You can also use this tool to conduct targeted searches of specific government databases. For example, if you wished to find datasets related to “covid” on the Government of Nova Scotia’s site, you could query along the lines of:
covid:https://data.novascotia.ca/
This yielded me a very interesting dataset called “Applicants and Recipients of Small Business Impact Grant and Small Business Reopening and Support Grant,” which is very interesting from the perspective of the accountability of public funds. Google’s database search is a very powerful tool for finding open datasets. Consider the ways that you might use these to advance public knowledge, or perhaps to investigate which businesses received funding.

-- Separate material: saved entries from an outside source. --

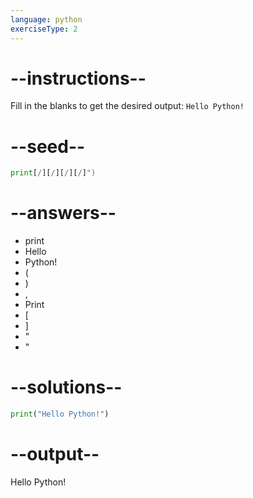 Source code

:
 ```yaml
---
language: python
exerciseType: 2
---
```


# --instructions--

Fill in the blanks to get the desired output: `Hello Python!`

# --seed--

```python
print[/][/][/][/]")
```

# --answers--

- print
- Hello
-  Python!
- (
- )
- ,
- Print
- [
- ]
- "
- "

# --solutions--

```python
print("Hello Python!")
```

# --output--

Hello Python!
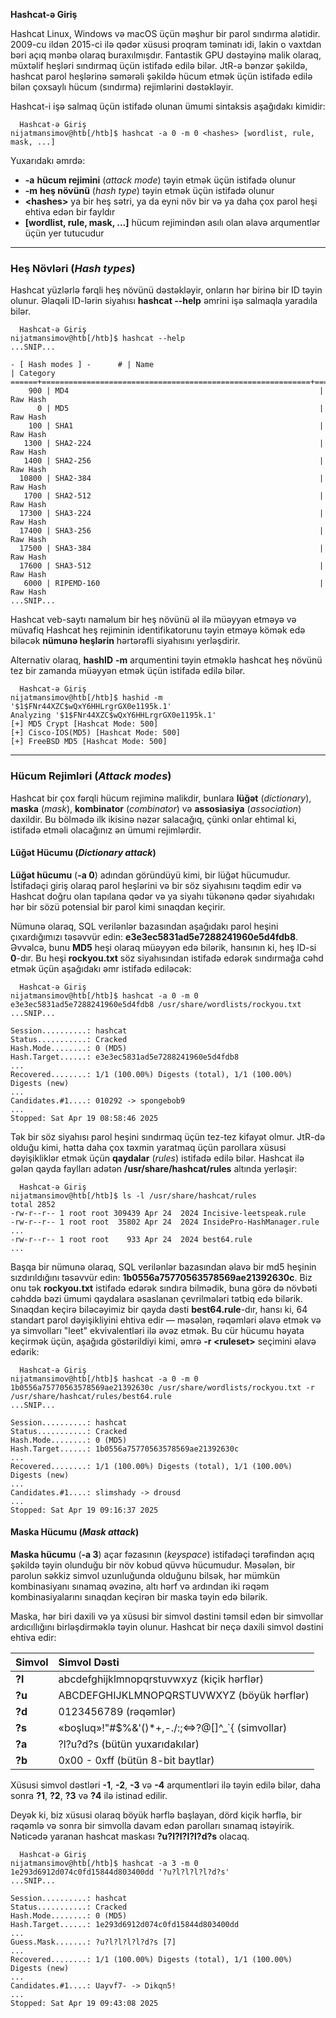 **Hashcat-ə Giriş**

Hashcat Linux, Windows və macOS üçün məşhur bir parol sındırma alətidir. 2009-cu ildən 2015-ci ilə qədər xüsusi proqram təminatı idi, lakin o vaxtdan bəri açıq mənbə olaraq buraxılmışdır. Fantastik GPU dəstəyinə malik olaraq, müxtəlif heşləri sındırmaq üçün istifadə edilə bilər. JtR-ə bənzər şəkildə, hashcat parol heşlərinə səmərəli şəkildə hücum etmək üçün istifadə edilə bilən çoxsaylı hücum (sındırma) rejimlərini dəstəkləyir.

Hashcat-i işə salmaq üçün istifadə olunan ümumi sintaksis aşağıdakı kimidir:

```
  Hashcat-ə Giriş
nijatmansimov@htb[/htb]$ hashcat -a 0 -m 0 <hashes> [wordlist, rule, mask, ...]
```

Yuxarıdakı əmrdə:

  * **-a** **hücum rejimini** (*attack mode*) təyin etmək üçün istifadə olunur
  * **-m** **heş növünü** (*hash type*) təyin etmək üçün istifadə olunur
  * **\<hashes\>** ya bir heş sətri, ya da eyni növ bir və ya daha çox parol heşi ehtiva edən bir fayldır
  * **\[wordlist, rule, mask, ...]** hücum rejimindən asılı olan əlavə arqumentlər üçün yer tutucudur

-----

### Heş Növləri (*Hash types*)

Hashcat yüzlərlə fərqli heş növünü dəstəkləyir, onların hər birinə bir ID təyin olunur. Əlaqəli ID-lərin siyahısı **hashcat --help** əmrini işə salmaqla yaradıla bilər.

```
  Hashcat-ə Giriş
nijatmansimov@htb[/htb]$ hashcat --help
...SNIP...

- [ Hash modes ] -      # | Name                                                       | Category  
======+============================================================+======================================
    900 | MD4                                                        | Raw Hash
      0 | MD5                                                        | Raw Hash
    100 | SHA1                                                       | Raw Hash
   1300 | SHA2-224                                                   | Raw Hash
   1400 | SHA2-256                                                   | Raw Hash
  10800 | SHA2-384                                                   | Raw Hash
   1700 | SHA2-512                                                   | Raw Hash
  17300 | SHA3-224                                                   | Raw Hash
  17400 | SHA3-256                                                   | Raw Hash
  17500 | SHA3-384                                                   | Raw Hash
  17600 | SHA3-512                                                   | Raw Hash
   6000 | RIPEMD-160                                                 | Raw Hash
...SNIP...
```

Hashcat veb-saytı naməlum bir heş növünü əl ilə müəyyən etməyə və müvafiq Hashcat heş rejiminin identifikatorunu təyin etməyə kömək edə biləcək **nümunə heşlərin** hərtərəfli siyahısını yerləşdirir.

Alternativ olaraq, **hashID** **-m** arqumentini təyin etməklə hashcat heş növünü tez bir zamanda müəyyən etmək üçün istifadə edilə bilər.

```
  Hashcat-ə Giriş
nijatmansimov@htb[/htb]$ hashid -m '$1$FNr44XZC$wQxY6HHLrgrGX0e1195k.1'
Analyzing '$1$FNr44XZC$wQxY6HHLrgrGX0e1195k.1'
[+] MD5 Crypt [Hashcat Mode: 500]
[+] Cisco-IOS(MD5) [Hashcat Mode: 500]
[+] FreeBSD MD5 [Hashcat Mode: 500]
```

-----

### Hücum Rejimləri (*Attack modes*)

Hashcat bir çox fərqli hücum rejiminə malikdir, bunlara **lüğət** (*dictionary*), **maska** (*mask*), **kombinator** (*combinator*) və **assosiasiya** (*association*) daxildir. Bu bölmədə ilk ikisinə nəzər salacağıq, çünki onlar ehtimal ki, istifadə etməli olacağınız ən ümumi rejimlərdir.

#### Lüğət Hücumu (*Dictionary attack*)

**Lüğət hücumu** (**-a 0**) adından göründüyü kimi, bir lüğət hücumudur. İstifadəçi giriş olaraq parol heşlərini və bir söz siyahısını təqdim edir və Hashcat doğru olan tapılana qədər və ya siyahı tükənənə qədər siyahıdakı hər bir sözü potensial bir parol kimi sınaqdan keçirir.

Nümunə olaraq, SQL verilənlər bazasından aşağıdakı parol heşini çıxardığımızı təsəvvür edin: **e3e3ec5831ad5e7288241960e5d4fdb8**. Əvvəlcə, bunu **MD5** heşi olaraq müəyyən edə bilərik, hansının ki, heş ID-si **0**-dır. Bu heşi **rockyou.txt** söz siyahısından istifadə edərək sındırmağa cəhd etmək üçün aşağıdakı əmr istifadə ediləcək:

```
  Hashcat-ə Giriş
nijatmansimov@htb[/htb]$ hashcat -a 0 -m 0 e3e3ec5831ad5e7288241960e5d4fdb8 /usr/share/wordlists/rockyou.txt
...SNIP...               

Session..........: hashcat
Status...........: Cracked
Hash.Mode........: 0 (MD5)
Hash.Target......: e3e3ec5831ad5e7288241960e5d4fdb8
...
Recovered........: 1/1 (100.00%) Digests (total), 1/1 (100.00%) Digests (new)
...
Candidates.#1....: 010292 -> spongebob9
...
Stopped: Sat Apr 19 08:58:46 2025
```

Tək bir söz siyahısı parol heşini sındırmaq üçün tez-tez kifayət olmur. JtR-də olduğu kimi, hətta daha çox təxmin yaratmaq üçün parollara xüsusi dəyişikliklər etmək üçün **qaydalar** (*rules*) istifadə edilə bilər. Hashcat ilə gələn qayda faylları adətən **/usr/share/hashcat/rules** altında yerləşir:

```
  Hashcat-ə Giriş
nijatmansimov@htb[/htb]$ ls -l /usr/share/hashcat/rules
total 2852
-rw-r--r-- 1 root root 309439 Apr 24  2024 Incisive-leetspeak.rule
-rw-r--r-- 1 root root  35802 Apr 24  2024 InsidePro-HashManager.rule
...
-rw-r--r-- 1 root root    933 Apr 24  2024 best64.rule
...
```

Başqa bir nümunə olaraq, SQL verilənlər bazasından əlavə bir md5 heşinin sızdırıldığını təsəvvür edin: **1b0556a75770563578569ae21392630c**. Biz onu tək **rockyou.txt** istifadə edərək sındıra bilmədik, buna görə də növbəti cəhddə bəzi ümumi qaydalara əsaslanan çevrilmələri tətbiq edə bilərik. Sınaqdan keçirə biləcəyimiz bir qayda dəsti **best64.rule**-dır, hansı ki, 64 standart parol dəyişikliyini ehtiva edir — məsələn, rəqəmləri əlavə etmək və ya simvolları "leet" ekvivalentləri ilə əvəz etmək. Bu cür hücumu həyata keçirmək üçün, aşağıda göstərildiyi kimi, əmrə **-r \<ruleset\>** seçimini əlavə edərik:

```
  Hashcat-ə Giriş
nijatmansimov@htb[/htb]$ hashcat -a 0 -m 0 1b0556a75770563578569ae21392630c /usr/share/wordlists/rockyou.txt -r /usr/share/hashcat/rules/best64.rule
...SNIP...

Session..........: hashcat
Status...........: Cracked
Hash.Mode........: 0 (MD5)
Hash.Target......: 1b0556a75770563578569ae21392630c
...
Recovered........: 1/1 (100.00%) Digests (total), 1/1 (100.00%) Digests (new)
...
Candidates.#1....: slimshady -> drousd
...
Stopped: Sat Apr 19 09:16:37 2025
```

#### Maska Hücumu (*Mask attack*)

**Maska hücumu** (**-a 3**) açar fəzasının (*keyspace*) istifadəçi tərəfindən açıq şəkildə təyin olunduğu bir növ kobud qüvvə hücumudur. Məsələn, bir parolun səkkiz simvol uzunluğunda olduğunu bilsək, hər mümkün kombinasiyanı sınamaq əvəzinə, altı hərf və ardından iki rəqəm kombinasiyalarını sınaqdan keçirən bir maska təyin edə bilərik.

Maska, hər biri daxili və ya xüsusi bir simvol dəstini təmsil edən bir simvollar ardıcıllığını birləşdirməklə təyin olunur. Hashcat bir neçə daxili simvol dəstini ehtiva edir:

| Simvol | Simvol Dəsti |
| :--- | :--- |
| **?l** | abcdefghijklmnopqrstuvwxyz (kiçik hərflər) |
| **?u** | ABCDEFGHIJKLMNOPQRSTUVWXYZ (böyük hərflər) |
| **?d** | 0123456789 (rəqəmlər) |
| **?s** | «boşluq»\!"\#$%&'()\*+,-./:;\<=\>?@\[\]^\_\`{ (simvollar) |
| **?a** | ?l?u?d?s (bütün yuxarıdakılar) |
| **?b** | 0x00 - 0xff (bütün 8-bit baytlar) |

Xüsusi simvol dəstləri **-1**, **-2**, **-3** və **-4** arqumentləri ilə təyin edilə bilər, daha sonra **?1**, **?2**, **?3** və **?4** ilə istinad edilir.

Deyək ki, biz xüsusi olaraq böyük hərflə başlayan, dörd kiçik hərflə, bir rəqəmlə və sonra bir simvolla davam edən parolları sınamaq istəyirik. Nəticədə yaranan hashcat maskası **?u?l?l?l?l?d?s** olacaq.

```
  Hashcat-ə Giriş
nijatmansimov@htb[/htb]$ hashcat -a 3 -m 0 1e293d6912d074c0fd15844d803400dd '?u?l?l?l?l?d?s'
...SNIP...

Session..........: hashcat
Status...........: Cracked
Hash.Mode........: 0 (MD5)
Hash.Target......: 1e293d6912d074c0fd15844d803400dd
...
Guess.Mask.......: ?u?l?l?l?l?d?s [7]
...
Recovered........: 1/1 (100.00%) Digests (total), 1/1 (100.00%) Digests (new)
...
Candidates.#1....: Uayvf7- -> Dikqn5!
...
Stopped: Sat Apr 19 09:43:08 2025
```
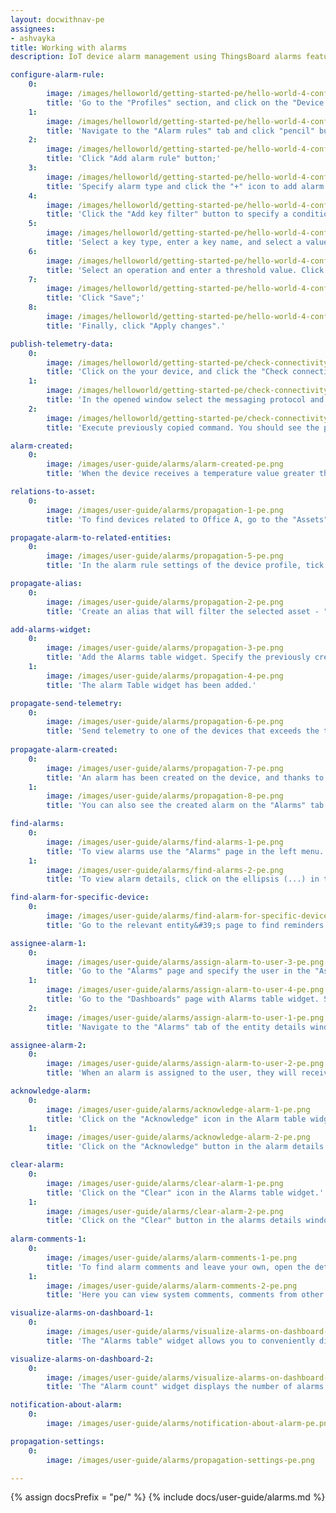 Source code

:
 ```yaml
---
layout: docwithnav-pe
assignees:
- ashvayka
title: Working with alarms
description: IoT device alarm management using ThingsBoard alarms feature

configure-alarm-rule:
    0:
        image: /images/helloworld/getting-started-pe/hello-world-4-configure-alarm-rules-2-pe.png
        title: 'Go to the "Profiles" section, and click on the "Device profiles" page. Then click on the default device profile row to open its details;'
    1:
        image: /images/helloworld/getting-started-pe/hello-world-4-configure-alarm-rules-3-pe.png
        title: 'Navigate to the "Alarm rules" tab and click "pencil" button to enter edit mode;'
    2:
        image: /images/helloworld/getting-started-pe/hello-world-4-configure-alarm-rules-4-pe.png
        title: 'Click "Add alarm rule" button;'
    3:
        image: /images/helloworld/getting-started-pe/hello-world-4-configure-alarm-rules-5-pe.png
        title: 'Specify alarm type and click the "+" icon to add alarm rule condition;'
    4:
        image: /images/helloworld/getting-started-pe/hello-world-4-configure-alarm-rules-6-pe.png
        title: 'Click the "Add key filter" button to specify a condition;'
    5:
        image: /images/helloworld/getting-started-pe/hello-world-4-configure-alarm-rules-7-pe.png
        title: 'Select a key type, enter a key name, and select a value type. Then, click "Add" button in the "Filters" section;'
    6:
        image: /images/helloworld/getting-started-pe/hello-world-4-configure-alarm-rules-8-pe.png
        title: 'Select an operation and enter a threshold value. Click "Add" button in the lower right corner;'
    7:
        image: /images/helloworld/getting-started-pe/hello-world-4-configure-alarm-rules-9-pe.png
        title: 'Click "Save";'
    8:
        image: /images/helloworld/getting-started-pe/hello-world-4-configure-alarm-rules-10-pe.png
        title: 'Finally, click "Apply changes".'

publish-telemetry-data:
    0:
        image: /images/helloworld/getting-started-pe/check-connectivity-device-1-pe.png
        title: 'Click on the your device, and click the "Check connectivity” button in the "Device details" window;'
    1:
        image: /images/helloworld/getting-started-pe/check-connectivity-device-2-pe.png
        title: 'In the opened window select the messaging protocol and your operating system. Install the necessary client tools and copy the command;'
    2:
        image: /images/helloworld/getting-started-pe/check-connectivity-device-3-pe.png
        title: 'Execute previously copied command. You should see the published "temperature" readings. Now, close the connectivity window.'

alarm-created:
    0:
        image: /images/user-guide/alarms/alarm-created-pe.png
        title: 'When the device receives a temperature value greater than 25, an alarm will be created.'

relations-to-asset:
    0:
        image: /images/user-guide/alarms/propagation-1-pe.png
        title: 'To find devices related to Office A, go to the "Assets" page, click on the needed asset and navigate to the "Relations" tab in the asset details window. The following devices relations to the Office A: Thermometer A1, Thermometer B1, Thermometer B2, and Thermometer C3.'

propagate-alarm-to-related-entities:
    0:
        image: /images/user-guide/alarms/propagation-5-pe.png
        title: 'In the alarm rule settings of the device profile, tick "Propagate alarm to related entities".'

propagate-alias:
    0:
        image: /images/user-guide/alarms/propagation-2-pe.png
        title: 'Create an alias that will filter the selected asset - "Office A".'

add-alarms-widget:
    0:
        image: /images/user-guide/alarms/propagation-3-pe.png
        title: 'Add the Alarms table widget. Specify the previously created alias as the alarm source. Be sure to activate the "Search propagated alarms" option to search for propagated alarms.'
    1:
        image: /images/user-guide/alarms/propagation-4-pe.png
        title: 'The alarm Table widget has been added.'

propagate-send-telemetry:
    0:
        image: /images/user-guide/alarms/propagation-6-pe.png
        title: 'Send telemetry to one of the devices that exceeds the threshold value specified in the alarm rule to trigger an alarm.'
        
propagate-alarm-created:
    0:
        image: /images/user-guide/alarms/propagation-7-pe.png
        title: 'An alarm has been created on the device, and thanks to our settings, the alarm has propagated to the related asset.'
    1:
        image: /images/user-guide/alarms/propagation-8-pe.png
        title: 'You can also see the created alarm on the "Alarms" tab in the asset details window.'

find-alarms:
    0:
        image: /images/user-guide/alarms/find-alarms-1-pe.png
        title: 'To view alarms use the "Alarms" page in the left menu. Here you will see all reminders in list form, as well as the following information: creation time, source, alarm type, severity, to whom assigned, and status of the alarm.'
    1:
        image: /images/user-guide/alarms/find-alarms-2-pe.png
        title: 'To view alarm details, click on the ellipsis (...) in the "Details" column of the alarm you want to view.'

find-alarm-for-specific-device:
    0:
        image: /images/user-guide/alarms/find-alarm-for-specific-device-pe.png
        title: 'Go to the relevant entity&#39;s page to find reminders for a specific entity. In our case, these are the "Devices" page. Click on the needed entity (device) to open its details. Navigate to the "Alarms" tab.'

assignee-alarm-1:
    0:
        image: /images/user-guide/alarms/assign-alarm-to-user-3-pe.png
        title: 'Go to the "Alarms" page and specify the user in the "Assignee" column of the desired alarm.'
    1:
        image: /images/user-guide/alarms/assign-alarm-to-user-4-pe.png
        title: 'Go to the "Dashboards" page with Alarms table widget. Specify the user in the "Assignee" column of the desired alarm;'
    2:
        image: /images/user-guide/alarms/assign-alarm-to-user-1-pe.png
        title: 'Navigate to the "Alarms" tab of the entity details window selected entity and specify the user in the "Assignee" column.'

assignee-alarm-2:
    0:
        image: /images/user-guide/alarms/assign-alarm-to-user-2-pe.png
        title: 'When an alarm is assigned to the user, they will receive a notification about it.'

acknowledge-alarm:
    0:
        image: /images/user-guide/alarms/acknowledge-alarm-1-pe.png
        title: 'Click on the "Acknowledge" icon in the Alarm table widget.'
    1:
        image: /images/user-guide/alarms/acknowledge-alarm-2-pe.png
        title: 'Click on the "Acknowledge" button in the alarm details window.'

clear-alarm:
    0:
        image: /images/user-guide/alarms/clear-alarm-1-pe.png
        title: 'Click on the "Clear" icon in the Alarms table widget.'
    1:
        image: /images/user-guide/alarms/clear-alarm-2-pe.png
        title: 'Click on the "Clear" button in the alarms details window.'
        
alarm-comments-1:
    0:
        image: /images/user-guide/alarms/alarm-comments-1-pe.png
        title: 'To find alarm comments and leave your own, open the details of the selected alarm.'
    1:
        image: /images/user-guide/alarms/alarm-comments-2-pe.png
        title: 'Here you can view system comments, comments from other users, and leave your own.'

visualize-alarms-on-dashboard-1:
    0:
        image: /images/user-guide/alarms/visualize-alarms-on-dashboard-1-pe.png
        title: 'The "Alarms table" widget allows you to conveniently display alarms for selected entities based on a defined time window and filters.'

visualize-alarms-on-dashboard-2:
    0:
        image: /images/user-guide/alarms/visualize-alarms-on-dashboard-2-pe.png
        title: 'The "Alarm count" widget displays the number of alarms based on the selected filters. In this case, the number of active alarms is displayed.'

notification-about-alarm:
    0:
        image: /images/user-guide/alarms/notification-about-alarm-pe.png

propagation-settings:
    0:
        image: /images/user-guide/alarms/propagation-settings-pe.png

---
```


{% assign docsPrefix = "pe/" %}
{% include docs/user-guide/alarms.md %}
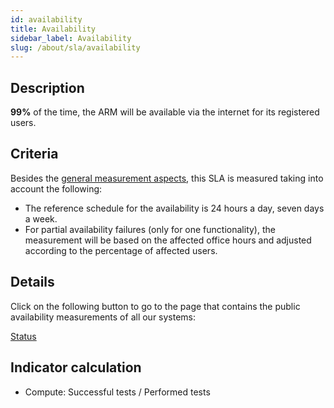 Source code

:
 ```yaml
---
id: availability
title: Availability
sidebar_label: Availability
slug: /about/sla/availability
---
```


## Description

**99%** of the time,
the ARM will be available via the internet
for its registered users.

## Criteria

Besides the [general measurement aspects](/about/sla#details),
this SLA is measured
taking into account the following:

- The reference schedule for the availability
  is 24 hours a day,
  seven days a week.
- For partial availability failures
  (only for one functionality),
  the measurement will be based on the affected office hours
  and adjusted according to the percentage of affected users.

## Details

Click on the following button
to go to the page
that contains the public availability measurements
of all our systems:

<div class="div-button">
  <a class="link-button" href="https://status.fluidattacks.com/">Status</a>
</div>

## Indicator calculation

- Compute: Successful tests / Performed tests
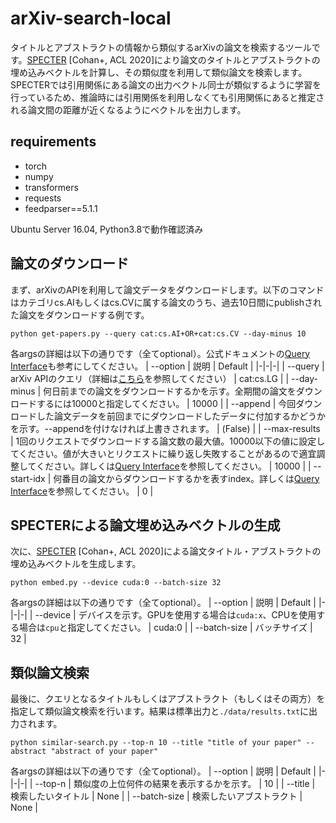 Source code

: # arXiv-search-local
タイトルとアブストラクトの情報から類似するarXivの論文を検索するツールです。[SPECTER](https://arxiv.org/abs/2004.07180) [Cohan+, ACL 2020]により論文のタイトルとアブストラクトの埋め込みベクトルを計算し、その類似度を利用して類似論文を検索します。SPECTERでは引用関係にある論文の出力ベクトル同士が類似するように学習を行っているため、推論時には引用関係を利用しなくても引用関係にあると推定される論文間の距離が近くなるようにベクトルを出力します。

## requirements
- torch
- numpy 
- transformers
- requests
- feedparser==5.1.1

Ubuntu Server 16.04, Python3.8で動作確認済み

## 論文のダウンロード
まず、arXivのAPIを利用して論文データをダウンロードします。以下のコマンドはカテゴリcs.AIもしくはcs.CVに属する論文のうち、過去10日間にpublishされた論文をダウンロードする例です。
```
python get-papers.py --query cat:cs.AI+OR+cat:cs.CV --day-minus 10
```
各argsの詳細は以下の通りです（全てoptional）。公式ドキュメントの[Query Interface](https://arxiv.org/help/api/user-manual#_query_interface)も参考にしてください。
|  --option  | 説明 | Default |
|-|-|-|
| --query | arXiv APIのクエリ（詳細は[こちら](https://arxiv.org/help/api/user-manual#query_details)を参照してください） | cat:cs.LG |
| --day-minus | 何日前までの論文をダウンロードするかを示す。全期間の論文をダウンロードするには10000と指定してください。 | 10000 |
| --append | 今回ダウンロードした論文データを前回までにダウンロードしたデータに付加するかどうかを示す。--appendを付けなければ上書きされます。 | (False) |
| --max-results | 1回のリクエストでダウンロードする論文数の最大値。10000以下の値に設定してください。値が大きいとリクエストに繰り返し失敗することがあるので適宜調整してください。詳しくは[Query Interface](https://arxiv.org/help/api/user-manual#_query_interface)を参照してください。 | 10000 |
| --start-idx | 何番目の論文からダウンロードするかを表すindex。詳しくは[Query Interface](https://arxiv.org/help/api/user-manual#_query_interface)を参照してください。 | 0 |


## SPECTERによる論文埋め込みベクトルの生成
次に、[SPECTER](https://arxiv.org/abs/2004.07180) [Cohan+, ACL 2020]による論文タイトル・アブストラクトの埋め込みベクトルを生成します。
```
python embed.py --device cuda:0 --batch-size 32
```
各argsの詳細は以下の通りです（全てoptional）。
|  --option  | 説明 | Default |
|-|-|-|
| --device | デバイスを示す。GPUを使用する場合は`cuda:x`、CPUを使用する場合は`cpu`と指定してください。 | cuda:0 |
| --batch-size | バッチサイズ | 32 |


## 類似論文検索
最後に、クエリとなるタイトルもしくはアブストラクト（もしくはその両方）を指定して類似論文検索を行います。結果は標準出力と`./data/results.txt`に出力されます。
```
python similar-search.py --top-n 10 --title "title of your paper" --abstract "abstract of your paper"
```
各argsの詳細は以下の通りです（全てoptional）。
|  --option  | 説明 | Default |
|-|-|-|
| --top-n | 類似度の上位何件の結果を表示するかを示す。 | 10 |
| --title | 検索したいタイトル | None |
| --batch-size | 検索したいアブストラクト | None |
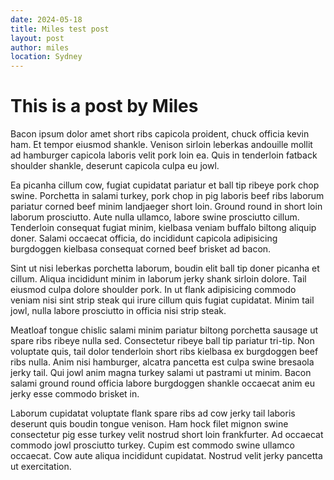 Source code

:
 ```yaml
---
date: 2024-05-18
title: Miles test post
layout: post
author: miles
location: Sydney
---
```


# This is a post by Miles

Bacon ipsum dolor amet short ribs capicola proident, chuck officia kevin ham. Et tempor eiusmod shankle. Venison sirloin leberkas andouille mollit ad hamburger capicola laboris velit pork loin ea. Quis in tenderloin fatback shoulder shankle, deserunt capicola culpa eu jowl.

Ea picanha cillum cow, fugiat cupidatat pariatur et ball tip ribeye pork chop swine. Porchetta in salami turkey, pork chop in pig laboris beef ribs laborum pariatur corned beef minim landjaeger short loin. Ground round in short loin laborum prosciutto. Aute nulla ullamco, labore swine prosciutto cillum. Tenderloin consequat fugiat minim, kielbasa veniam buffalo biltong aliquip doner. Salami occaecat officia, do incididunt capicola adipisicing burgdoggen kielbasa consequat corned beef brisket ad bacon.

Sint ut nisi leberkas porchetta laborum, boudin elit ball tip doner picanha et cillum. Aliqua incididunt minim in laborum jerky shank sirloin dolore. Tail eiusmod culpa dolore shoulder pork. In ut flank adipisicing commodo veniam nisi sint strip steak qui irure cillum quis fugiat cupidatat. Minim tail jowl, nulla labore prosciutto in officia nisi strip steak.

Meatloaf tongue chislic salami minim pariatur biltong porchetta sausage ut spare ribs ribeye nulla sed. Consectetur ribeye ball tip pariatur tri-tip. Non voluptate quis, tail dolor tenderloin short ribs kielbasa ex burgdoggen beef ribs nulla. Anim nisi hamburger, alcatra pancetta est culpa swine bresaola jerky tail. Qui jowl anim magna turkey salami ut pastrami ut minim. Bacon salami ground round officia labore burgdoggen shankle occaecat anim eu jerky esse commodo brisket in.

Laborum cupidatat voluptate flank spare ribs ad cow jerky tail laboris deserunt quis boudin tongue venison. Ham hock filet mignon swine consectetur pig esse turkey velit nostrud short loin frankfurter. Ad occaecat commodo jowl prosciutto turkey. Cupim est commodo swine ullamco occaecat. Cow aute aliqua incididunt cupidatat. Nostrud velit jerky pancetta ut exercitation.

5.4.4 Canada’s patent database
Finally, it is important to note that though the open data movement is new, governments have been using databases to supply critical public information long before the trend. One great example has been the Canadian Intellectual Property Office, which has long provided a publicly accessible patent search database. You can find the database at: https://www.ic.gc.ca/opic-cipo/cpd/eng/introduction.html
This tool is designed to help entrepreneurs, inventors, businesspeople, and lawyers find patents that are relevant to their context. It is very important to be confident that an invention does not violate an existing patent.
One of the most useful features of this tool is the Boolean Search option. This uses Boolean logic operators (e.g. “and”, “or”) to help a user find patents based on specific keywords. Consider searching for patents based on “brain” AND “adaptive meditation”. Figure 4.4 - Keywords to include in the sample search You will probably find a few patents filed and owned by Interaxon Inc. (Canada), which makes the popular Muse headband, available in many electronics stores. Any researcher hoping to commercialize a meditation device would have to contend with these patents. Consider doing your query of possible innovations that are interesting to you. How does this type of database add value to Canada’s public service?